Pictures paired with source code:

--- --- ---

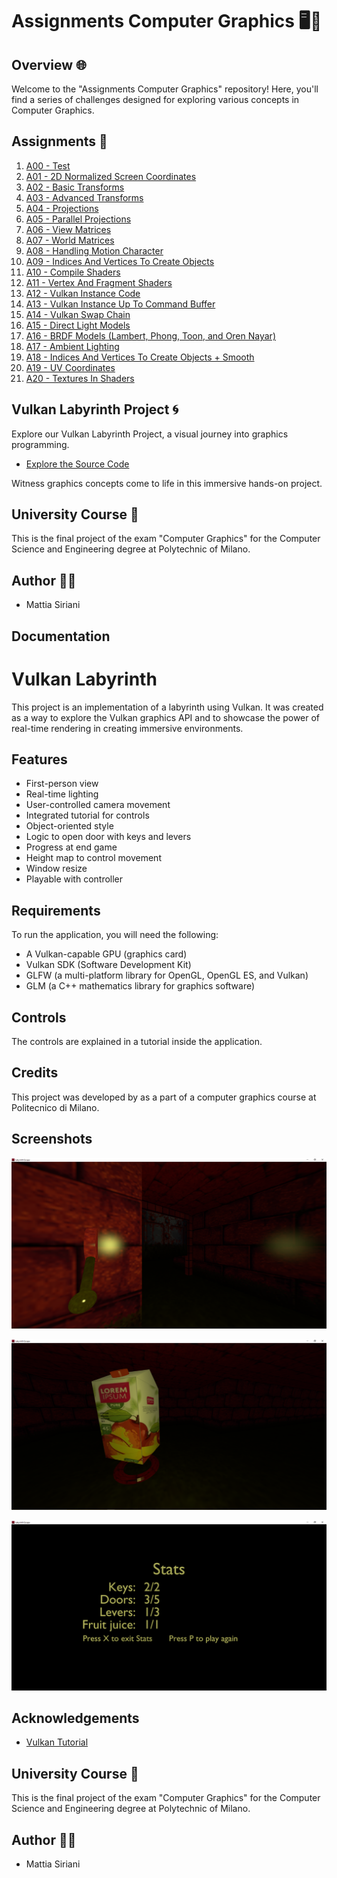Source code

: # Assignments Computer Graphics 🖥️🎨

## Overview 🌐

Welcome to the "Assignments Computer Graphics" repository! Here, you'll find a series of challenges designed for exploring various concepts in Computer Graphics.

## Assignments 📝

1. [A00 - Test](A00)
2. [A01 - 2D Normalized Screen Coordinates](A01)
3. [A02 - Basic Transforms](A02)
4. [A03 - Advanced Transforms](A03)
5. [A04 - Projections](A04)
6. [A05 - Parallel Projections](A05)
7. [A06 - View Matrices](A06)
8. [A07 - World Matrices](A07)
9. [A08 - Handling Motion Character](A08)
10. [A09 - Indices And Vertices To Create Objects](A09)
11. [A10 - Compile Shaders](A10)
12. [A11 - Vertex And Fragment Shaders](A11)
13. [A12 - Vulkan Instance Code](A12)
14. [A13 - Vulkan Instance Up To Command Buffer](A13)
15. [A14 - Vulkan Swap Chain](A14)
16. [A15 - Direct Light Models](A15)
17. [A16 - BRDF Models (Lambert, Phong, Toon, and Oren Nayar)](A16)
18. [A17 - Ambient Lighting](A17)
19. [A18 - Indices And Vertices To Create Objects + Smooth](A18)
20. [A19 - UV Coordinates](A19)
21. [A20 - Textures In Shaders](A20)

## Vulkan Labyrinth Project 🌀

Explore our Vulkan Labyrinth Project, a visual journey into graphics programming.

- [Explore the Source Code](Vulkan_Labyrinth_Project)

Witness graphics concepts come to life in this immersive hands-on project.

## University Course 📖

This is the final project of the exam "Computer Graphics" for the Computer Science and Engineering degree at Polytechnic of Milano.

## Author 👨‍💻

- Mattia Siriani

## Documentation



# Vulkan Labyrinth

This project is an implementation of a labyrinth using Vulkan. It was created as a way to explore the Vulkan graphics API and to showcase the power of real-time rendering in creating immersive environments.

## Features

- First-person view
- Real-time lighting
- User-controlled camera movement
- Integrated tutorial for controls
- Object-oriented style
- Logic to open door with keys and levers
- Progress at end game
- Height map to control movement
- Window resize
- Playable with controller

## Requirements

To run the application, you will need the following:

- A Vulkan-capable GPU (graphics card)
- Vulkan SDK (Software Development Kit)
- GLFW (a multi-platform library for OpenGL, OpenGL ES, and Vulkan)
- GLM (a C++ mathematics library for graphics software)

## Controls

The controls are explained in a tutorial inside the application.

## Credits

This project was developed by as a part of a computer graphics course at Politecnico di Milano. 

## Screenshots

![Screenshot 1](https://github.com/TiaSirio/AssignementsComputerGraphics/blob/master/Screen1.png)

![Screenshot 2](https://github.com/TiaSirio/AssignementsComputerGraphics/blob/master/Screen2.png)

![Screenshot 3](https://github.com/TiaSirio/AssignementsComputerGraphics/blob/master/Screen3.png)

## Acknowledgements

- [Vulkan Tutorial](https://vulkan-tutorial.com/)

## University Course 📖

This is the final project of the exam "Computer Graphics" for the Computer Science and Engineering degree at Polytechnic of Milano.

## Author 👨‍💻

- Mattia Siriani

--- --- ---

What is needed is an exact copy of the lines from the start of the records through the line containing "Witness graphics concepts", with no pictures.

Source code

: # Assignments Computer Graphics 🖥️🎨

## Overview 🌐

Welcome to the "Assignments Computer Graphics" repository! Here, you'll find a series of challenges designed for exploring various concepts in Computer Graphics.

## Assignments 📝

1. [A00 - Test](A00)
2. [A01 - 2D Normalized Screen Coordinates](A01)
3. [A02 - Basic Transforms](A02)
4. [A03 - Advanced Transforms](A03)
5. [A04 - Projections](A04)
6. [A05 - Parallel Projections](A05)
7. [A06 - View Matrices](A06)
8. [A07 - World Matrices](A07)
9. [A08 - Handling Motion Character](A08)
10. [A09 - Indices And Vertices To Create Objects](A09)
11. [A10 - Compile Shaders](A10)
12. [A11 - Vertex And Fragment Shaders](A11)
13. [A12 - Vulkan Instance Code](A12)
14. [A13 - Vulkan Instance Up To Command Buffer](A13)
15. [A14 - Vulkan Swap Chain](A14)
16. [A15 - Direct Light Models](A15)
17. [A16 - BRDF Models (Lambert, Phong, Toon, and Oren Nayar)](A16)
18. [A17 - Ambient Lighting](A17)
19. [A18 - Indices And Vertices To Create Objects + Smooth](A18)
20. [A19 - UV Coordinates](A19)
21. [A20 - Textures In Shaders](A20)

## Vulkan Labyrinth Project 🌀

Explore our Vulkan Labyrinth Project, a visual journey into graphics programming.

- [Explore the Source Code](Vulkan_Labyrinth_Project)

Witness graphics concepts come to life in this immersive hands-on project.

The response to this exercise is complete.